De principio a fin, la biografía de Víctor Carpaccio está siempre bajo el signo de esa improbabilidad. Se supone que nació en Venecia porque adornaba sus firmas con el calificativo de Venetus, y su apellido presuntamente originario, Scarpa, puede referir tanto al oficio de zapatero (scarpe), o al más zumbón Scarpaza, aunque el propio interesado lo haya querido ennoblecer, cuando arribó a cierto goce de la fama, latinizándolo (Carpathius). Las discusiones de los especialistas acerca de la fecha de su nacimiento (¿1455? ¿1456?) solo poseen importancia indiciaria.
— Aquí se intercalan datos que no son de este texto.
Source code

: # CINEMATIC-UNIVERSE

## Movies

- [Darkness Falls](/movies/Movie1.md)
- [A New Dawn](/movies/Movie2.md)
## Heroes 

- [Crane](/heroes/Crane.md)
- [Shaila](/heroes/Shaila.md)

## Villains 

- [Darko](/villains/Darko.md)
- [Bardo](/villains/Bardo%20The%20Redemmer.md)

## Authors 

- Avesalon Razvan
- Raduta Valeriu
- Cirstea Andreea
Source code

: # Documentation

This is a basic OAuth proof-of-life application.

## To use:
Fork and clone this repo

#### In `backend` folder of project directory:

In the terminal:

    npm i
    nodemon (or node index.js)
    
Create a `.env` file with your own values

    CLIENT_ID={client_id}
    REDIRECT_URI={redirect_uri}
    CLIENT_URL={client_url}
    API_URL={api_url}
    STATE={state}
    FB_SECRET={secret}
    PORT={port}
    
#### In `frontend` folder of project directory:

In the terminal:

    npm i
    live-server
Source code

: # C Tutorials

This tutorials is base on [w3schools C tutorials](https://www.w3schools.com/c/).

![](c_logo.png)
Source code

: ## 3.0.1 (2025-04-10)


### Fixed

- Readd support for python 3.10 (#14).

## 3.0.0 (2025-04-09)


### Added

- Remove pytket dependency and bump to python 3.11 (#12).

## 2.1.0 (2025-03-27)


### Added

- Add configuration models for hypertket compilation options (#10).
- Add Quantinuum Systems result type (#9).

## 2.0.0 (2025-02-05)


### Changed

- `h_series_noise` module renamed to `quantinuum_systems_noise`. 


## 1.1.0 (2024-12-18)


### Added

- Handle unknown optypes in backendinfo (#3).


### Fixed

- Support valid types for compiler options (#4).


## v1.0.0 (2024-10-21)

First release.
Se supone que se lo menciona por primera vez en un acta de encargo de los lienzos de una iglesia, como un pintor menor de treinta años. Se presume también que por aquella época viaja por todo el Véneto. En el 1500, deja un políptico en Zara y los rumores indican que habría viajado a Oriente, pero la versión solo se afirma en el comentario del escritor Vecellio, que la anota ya muy avanzado el siglo XVI. Quizá, para bosquejar los paisajes exóticos y las suntuosas vestimentas orientales que caracterizan buena parte de su obra, a Carpaccio le bastaron su fantasía y los relatos de viajeros. Plena época de fascinación por el exotismo ajeno.

Trabaja para Bellini, pero no se sabe bien en qué cuadros (se le atribuye el famoso Puente de Rialto). A principios del XVI su fama no cede a la de sus contemporáneos. A fines de esa década, ya se lo considera un pintor perimido. La idea de la caducidad es efecto de lo efímero de todo panorama histórico; lo anticuado de un siglo puede ser el antecedente histórico de la vanguardia del siglo venidero. Pero Carpaccio se va perdiendo en el anonimato, y se supone que su obra última la pintan sus discípulos, por demás desganados. Su muerte se consigna en un documento de firma borrosa y sello falsificado.